Accords mets et vins
Ce plat rustique et savoureux appelle des vins de caractère mais sans exubérance. Pour un accord en rouge, privilégiez un vin léger et fruité qui ne masquera pas la douceur du chou. Un Beaujolais-Villages, un Pinot Noir d’Alsace ou un Gamay de Touraine seront parfaits avec leurs tanins souples et leurs notes de fruits rouges. Si vous préférez le blanc, optez pour un vin sec et vif qui apportera de la fraîcheur et tranchera avec le gras des lardons. Un Sylvaner ou un Riesling d’Alsace, ou encore un Sauvignon de la Loire, s’accorderont à merveille.
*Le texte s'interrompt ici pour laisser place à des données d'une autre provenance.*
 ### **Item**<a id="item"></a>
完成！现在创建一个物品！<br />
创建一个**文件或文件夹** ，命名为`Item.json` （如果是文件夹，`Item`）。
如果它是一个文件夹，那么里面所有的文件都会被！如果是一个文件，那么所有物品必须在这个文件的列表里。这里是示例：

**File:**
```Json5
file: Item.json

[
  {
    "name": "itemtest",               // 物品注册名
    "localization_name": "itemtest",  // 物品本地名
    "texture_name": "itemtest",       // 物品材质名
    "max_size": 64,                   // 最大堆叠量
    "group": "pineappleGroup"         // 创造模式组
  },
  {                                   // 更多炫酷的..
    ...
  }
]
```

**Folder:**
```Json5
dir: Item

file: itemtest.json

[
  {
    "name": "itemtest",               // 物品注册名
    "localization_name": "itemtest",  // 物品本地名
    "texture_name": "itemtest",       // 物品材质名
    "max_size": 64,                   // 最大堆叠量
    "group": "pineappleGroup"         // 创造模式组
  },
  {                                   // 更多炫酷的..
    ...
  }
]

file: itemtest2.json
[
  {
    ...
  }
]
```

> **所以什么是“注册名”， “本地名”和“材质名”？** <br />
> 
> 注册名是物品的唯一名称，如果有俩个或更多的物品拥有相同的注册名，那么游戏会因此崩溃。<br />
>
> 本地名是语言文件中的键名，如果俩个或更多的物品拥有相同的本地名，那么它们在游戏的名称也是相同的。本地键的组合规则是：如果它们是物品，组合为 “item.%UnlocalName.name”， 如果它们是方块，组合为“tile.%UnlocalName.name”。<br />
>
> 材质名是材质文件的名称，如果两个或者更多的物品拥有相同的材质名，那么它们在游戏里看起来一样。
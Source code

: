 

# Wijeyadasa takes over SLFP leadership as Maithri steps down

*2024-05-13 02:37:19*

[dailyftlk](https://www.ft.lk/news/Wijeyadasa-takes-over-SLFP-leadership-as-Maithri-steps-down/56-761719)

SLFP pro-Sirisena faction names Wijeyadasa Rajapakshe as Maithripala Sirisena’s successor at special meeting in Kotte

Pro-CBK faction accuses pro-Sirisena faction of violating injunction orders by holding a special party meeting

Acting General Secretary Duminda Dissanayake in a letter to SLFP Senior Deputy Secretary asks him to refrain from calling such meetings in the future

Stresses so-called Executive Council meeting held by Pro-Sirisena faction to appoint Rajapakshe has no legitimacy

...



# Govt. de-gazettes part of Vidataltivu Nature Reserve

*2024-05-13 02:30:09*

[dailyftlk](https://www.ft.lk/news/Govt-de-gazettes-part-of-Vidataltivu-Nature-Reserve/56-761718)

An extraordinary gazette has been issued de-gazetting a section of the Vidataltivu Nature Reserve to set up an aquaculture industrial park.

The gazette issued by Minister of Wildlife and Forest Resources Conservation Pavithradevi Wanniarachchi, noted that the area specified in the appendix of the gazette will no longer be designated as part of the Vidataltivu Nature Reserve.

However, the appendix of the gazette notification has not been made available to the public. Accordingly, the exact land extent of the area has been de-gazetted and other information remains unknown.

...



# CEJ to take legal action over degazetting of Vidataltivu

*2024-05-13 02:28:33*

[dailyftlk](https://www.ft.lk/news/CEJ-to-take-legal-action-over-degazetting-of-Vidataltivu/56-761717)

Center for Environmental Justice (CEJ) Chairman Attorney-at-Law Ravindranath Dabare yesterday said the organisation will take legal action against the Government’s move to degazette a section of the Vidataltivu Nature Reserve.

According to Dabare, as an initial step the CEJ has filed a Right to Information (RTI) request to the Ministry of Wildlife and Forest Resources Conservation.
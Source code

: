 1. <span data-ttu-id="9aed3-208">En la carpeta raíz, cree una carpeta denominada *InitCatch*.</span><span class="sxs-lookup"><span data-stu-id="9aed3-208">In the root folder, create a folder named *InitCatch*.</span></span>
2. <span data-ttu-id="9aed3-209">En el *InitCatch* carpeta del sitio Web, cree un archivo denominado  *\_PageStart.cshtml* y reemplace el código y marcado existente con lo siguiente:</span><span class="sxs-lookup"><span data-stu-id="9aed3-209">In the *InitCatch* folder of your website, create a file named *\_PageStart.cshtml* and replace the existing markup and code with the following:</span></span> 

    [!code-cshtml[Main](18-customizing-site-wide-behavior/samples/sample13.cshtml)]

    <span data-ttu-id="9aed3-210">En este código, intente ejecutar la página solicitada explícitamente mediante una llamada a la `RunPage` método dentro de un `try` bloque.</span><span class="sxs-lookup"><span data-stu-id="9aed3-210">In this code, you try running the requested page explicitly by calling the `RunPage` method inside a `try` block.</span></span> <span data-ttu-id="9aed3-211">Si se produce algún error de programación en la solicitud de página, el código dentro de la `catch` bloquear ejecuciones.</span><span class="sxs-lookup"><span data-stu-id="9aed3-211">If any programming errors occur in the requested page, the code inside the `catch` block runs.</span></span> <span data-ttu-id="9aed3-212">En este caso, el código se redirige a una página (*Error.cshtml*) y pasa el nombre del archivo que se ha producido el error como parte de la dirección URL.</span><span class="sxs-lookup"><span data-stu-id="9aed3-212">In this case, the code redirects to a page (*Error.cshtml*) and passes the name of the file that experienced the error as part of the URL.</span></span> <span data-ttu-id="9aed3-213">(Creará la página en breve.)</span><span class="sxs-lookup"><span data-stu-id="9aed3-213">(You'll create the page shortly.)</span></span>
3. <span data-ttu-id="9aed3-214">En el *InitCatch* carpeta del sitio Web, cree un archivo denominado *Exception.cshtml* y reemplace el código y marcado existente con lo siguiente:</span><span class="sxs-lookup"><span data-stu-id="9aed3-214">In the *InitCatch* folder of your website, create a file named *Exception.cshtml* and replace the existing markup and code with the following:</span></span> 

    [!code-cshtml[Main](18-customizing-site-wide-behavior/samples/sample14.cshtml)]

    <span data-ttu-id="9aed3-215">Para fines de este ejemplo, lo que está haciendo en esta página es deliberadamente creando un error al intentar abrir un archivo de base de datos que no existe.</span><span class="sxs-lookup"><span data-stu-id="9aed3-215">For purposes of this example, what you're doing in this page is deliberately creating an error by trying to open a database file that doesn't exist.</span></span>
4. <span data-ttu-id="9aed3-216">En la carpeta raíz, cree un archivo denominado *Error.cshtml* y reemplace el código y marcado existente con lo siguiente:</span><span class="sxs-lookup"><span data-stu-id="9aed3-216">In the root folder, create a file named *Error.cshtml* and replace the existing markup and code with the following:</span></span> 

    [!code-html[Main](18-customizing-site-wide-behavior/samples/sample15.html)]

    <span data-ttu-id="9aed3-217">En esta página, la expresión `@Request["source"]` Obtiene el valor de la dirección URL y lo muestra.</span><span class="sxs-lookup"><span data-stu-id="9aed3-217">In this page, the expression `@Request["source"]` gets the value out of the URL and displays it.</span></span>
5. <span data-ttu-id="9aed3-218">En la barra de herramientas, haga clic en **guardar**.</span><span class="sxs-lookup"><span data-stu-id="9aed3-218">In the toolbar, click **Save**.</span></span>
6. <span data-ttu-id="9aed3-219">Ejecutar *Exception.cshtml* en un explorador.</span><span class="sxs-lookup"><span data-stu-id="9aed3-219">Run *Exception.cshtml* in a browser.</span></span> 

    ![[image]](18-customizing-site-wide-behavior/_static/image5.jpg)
Le chou est l’un des plus anciens légumes cultivés en Europe, consommé depuis l’Antiquité pour ses vertus nutritives et sa robustesse. Longtemps considéré comme le plat du pauvre en raison de sa facilité de culture et de son faible coût, il a nourri des générations entières à travers le continent. Le braisage, cette cuisson longue et douce à l’étouffée, est la méthode idéale pour ce légume à la fois dense et fibreux. Elle permet de briser ses fibres, de le rendre incroyablement fondant et de concentrer toutes les saveurs. Chaque région de France possède sa propre version du chou braisé, parfois avec des pommes de terre, des carottes ou différentes charcuteries, témoignant de la richesse de ce patrimoine culinaire simple et authentique.